What needs to be done —
Repeat the lines of the data that follow, please, starting at the first and stopping after the one with "Koningsdag was a".

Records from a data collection
%%

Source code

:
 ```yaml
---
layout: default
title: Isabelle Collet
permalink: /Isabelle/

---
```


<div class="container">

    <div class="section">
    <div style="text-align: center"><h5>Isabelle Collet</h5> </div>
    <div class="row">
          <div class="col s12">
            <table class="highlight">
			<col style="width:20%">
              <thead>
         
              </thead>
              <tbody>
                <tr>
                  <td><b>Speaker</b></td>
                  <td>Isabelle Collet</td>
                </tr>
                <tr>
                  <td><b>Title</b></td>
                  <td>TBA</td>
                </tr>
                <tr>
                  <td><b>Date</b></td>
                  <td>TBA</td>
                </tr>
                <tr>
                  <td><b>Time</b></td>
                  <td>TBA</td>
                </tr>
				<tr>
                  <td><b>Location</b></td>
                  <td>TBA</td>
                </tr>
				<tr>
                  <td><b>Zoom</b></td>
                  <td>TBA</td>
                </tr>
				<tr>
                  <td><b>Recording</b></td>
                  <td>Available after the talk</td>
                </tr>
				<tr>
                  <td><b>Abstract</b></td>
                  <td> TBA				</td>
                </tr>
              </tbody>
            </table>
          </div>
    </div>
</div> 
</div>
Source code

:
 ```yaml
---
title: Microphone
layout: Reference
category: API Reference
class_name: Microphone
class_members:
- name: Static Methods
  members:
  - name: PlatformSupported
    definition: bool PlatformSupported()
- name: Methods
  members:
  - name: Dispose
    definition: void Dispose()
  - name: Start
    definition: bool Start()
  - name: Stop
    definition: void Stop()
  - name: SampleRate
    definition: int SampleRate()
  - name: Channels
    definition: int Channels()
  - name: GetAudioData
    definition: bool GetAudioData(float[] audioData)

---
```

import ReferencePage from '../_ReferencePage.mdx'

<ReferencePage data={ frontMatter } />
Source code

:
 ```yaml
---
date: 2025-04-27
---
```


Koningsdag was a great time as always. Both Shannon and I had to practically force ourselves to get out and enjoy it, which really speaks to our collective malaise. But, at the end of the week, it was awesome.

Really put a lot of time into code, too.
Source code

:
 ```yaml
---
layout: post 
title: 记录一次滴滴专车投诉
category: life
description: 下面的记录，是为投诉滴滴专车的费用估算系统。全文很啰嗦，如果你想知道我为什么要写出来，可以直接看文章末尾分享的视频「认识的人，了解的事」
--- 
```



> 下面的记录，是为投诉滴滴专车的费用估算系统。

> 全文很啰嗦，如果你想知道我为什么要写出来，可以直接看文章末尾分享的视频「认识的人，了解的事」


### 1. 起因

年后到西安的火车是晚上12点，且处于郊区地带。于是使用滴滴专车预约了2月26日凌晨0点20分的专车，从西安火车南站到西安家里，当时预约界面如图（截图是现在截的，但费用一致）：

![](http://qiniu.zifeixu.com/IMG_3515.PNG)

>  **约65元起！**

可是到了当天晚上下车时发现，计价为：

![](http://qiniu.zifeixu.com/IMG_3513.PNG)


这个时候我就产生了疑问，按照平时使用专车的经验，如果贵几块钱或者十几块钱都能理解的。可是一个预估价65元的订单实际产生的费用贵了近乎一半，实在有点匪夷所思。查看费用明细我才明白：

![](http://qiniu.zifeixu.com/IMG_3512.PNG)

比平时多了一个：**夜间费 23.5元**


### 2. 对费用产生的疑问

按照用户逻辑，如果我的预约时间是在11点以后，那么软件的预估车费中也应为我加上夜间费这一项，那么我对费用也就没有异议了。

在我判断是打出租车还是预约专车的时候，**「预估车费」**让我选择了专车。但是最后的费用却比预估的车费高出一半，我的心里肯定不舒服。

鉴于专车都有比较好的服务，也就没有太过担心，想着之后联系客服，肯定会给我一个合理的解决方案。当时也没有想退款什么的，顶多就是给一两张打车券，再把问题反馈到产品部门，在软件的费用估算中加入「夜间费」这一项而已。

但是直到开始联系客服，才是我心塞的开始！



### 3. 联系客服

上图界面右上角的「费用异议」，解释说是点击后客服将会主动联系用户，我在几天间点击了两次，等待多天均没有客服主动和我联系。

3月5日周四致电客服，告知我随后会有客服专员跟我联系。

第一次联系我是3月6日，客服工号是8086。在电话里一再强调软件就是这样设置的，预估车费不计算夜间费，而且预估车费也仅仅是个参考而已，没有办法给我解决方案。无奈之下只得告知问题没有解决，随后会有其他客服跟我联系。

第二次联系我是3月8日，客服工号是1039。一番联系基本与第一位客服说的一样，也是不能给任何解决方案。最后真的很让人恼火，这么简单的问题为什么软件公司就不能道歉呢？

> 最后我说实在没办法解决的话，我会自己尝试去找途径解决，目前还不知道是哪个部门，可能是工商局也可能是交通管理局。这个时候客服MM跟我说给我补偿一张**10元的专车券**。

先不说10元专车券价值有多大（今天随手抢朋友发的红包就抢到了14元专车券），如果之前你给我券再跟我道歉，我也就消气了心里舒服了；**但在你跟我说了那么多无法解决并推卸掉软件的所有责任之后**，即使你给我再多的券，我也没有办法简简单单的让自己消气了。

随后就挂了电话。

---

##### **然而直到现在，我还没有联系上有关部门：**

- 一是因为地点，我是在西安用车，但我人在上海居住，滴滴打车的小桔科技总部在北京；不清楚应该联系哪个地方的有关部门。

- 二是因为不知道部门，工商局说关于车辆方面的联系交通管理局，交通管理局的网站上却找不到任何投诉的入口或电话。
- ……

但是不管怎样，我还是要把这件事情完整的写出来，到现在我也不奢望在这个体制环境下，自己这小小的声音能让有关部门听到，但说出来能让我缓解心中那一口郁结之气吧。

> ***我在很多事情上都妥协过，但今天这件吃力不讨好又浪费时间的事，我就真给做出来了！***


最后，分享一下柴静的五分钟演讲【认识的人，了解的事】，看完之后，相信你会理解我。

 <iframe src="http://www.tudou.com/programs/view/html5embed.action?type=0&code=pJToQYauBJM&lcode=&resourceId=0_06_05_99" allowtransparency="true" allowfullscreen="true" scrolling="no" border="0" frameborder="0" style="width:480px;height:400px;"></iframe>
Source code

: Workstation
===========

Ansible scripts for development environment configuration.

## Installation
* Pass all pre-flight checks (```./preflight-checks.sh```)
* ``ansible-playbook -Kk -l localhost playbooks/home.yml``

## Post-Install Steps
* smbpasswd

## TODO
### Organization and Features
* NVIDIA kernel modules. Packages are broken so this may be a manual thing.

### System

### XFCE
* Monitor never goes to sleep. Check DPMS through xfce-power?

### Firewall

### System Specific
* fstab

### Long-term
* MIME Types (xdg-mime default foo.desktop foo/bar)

%%

Output for this task —
Source code

:
 ```yaml
---
layout: default
title: Isabelle Collet
permalink: /Isabelle/

---
```


<div class="container">

    <div class="section">
    <div style="text-align: center"><h5>Isabelle Collet</h5> </div>
    <div class="row">
          <div class="col s12">
            <table class="highlight">
			<col style="width:20%">
              <thead>
         
              </thead>
              <tbody>
                <tr>
                  <td><b>Speaker</b></td>
                  <td>Isabelle Collet</td>
                </tr>
                <tr>
                  <td><b>Title</b></td>
                  <td>TBA</td>
                </tr>
                <tr>
                  <td><b>Date</b></td>
                  <td>TBA</td>
                </tr>
                <tr>
                  <td><b>Time</b></td>
                  <td>TBA</td>
                </tr>
				<tr>
                  <td><b>Location</b></td>
                  <td>TBA</td>
                </tr>
				<tr>
                  <td><b>Zoom</b></td>
                  <td>TBA</td>
                </tr>
				<tr>
                  <td><b>Recording</b></td>
                  <td>Available after the talk</td>
                </tr>
				<tr>
                  <td><b>Abstract</b></td>
                  <td> TBA				</td>
                </tr>
              </tbody>
            </table>
          </div>
    </div>
</div> 
</div>
Source code

:
 ```yaml
---
title: Microphone
layout: Reference
category: API Reference
class_name: Microphone
class_members:
- name: Static Methods
  members:
  - name: PlatformSupported
    definition: bool PlatformSupported()
- name: Methods
  members:
  - name: Dispose
    definition: void Dispose()
  - name: Start
    definition: bool Start()
  - name: Stop
    definition: void Stop()
  - name: SampleRate
    definition: int SampleRate()
  - name: Channels
    definition: int Channels()
  - name: GetAudioData
    definition: bool GetAudioData(float[] audioData)

---
```

import ReferencePage from '../_ReferencePage.mdx'

<ReferencePage data={ frontMatter } />
Source code

:
 ```yaml
---
date: 2025-04-27
---
```


Koningsdag was a great time as always. Both Shannon and I had to practically force ourselves to get out and enjoy it, which really speaks to our collective malaise. But, at the end of the week, it was awesome.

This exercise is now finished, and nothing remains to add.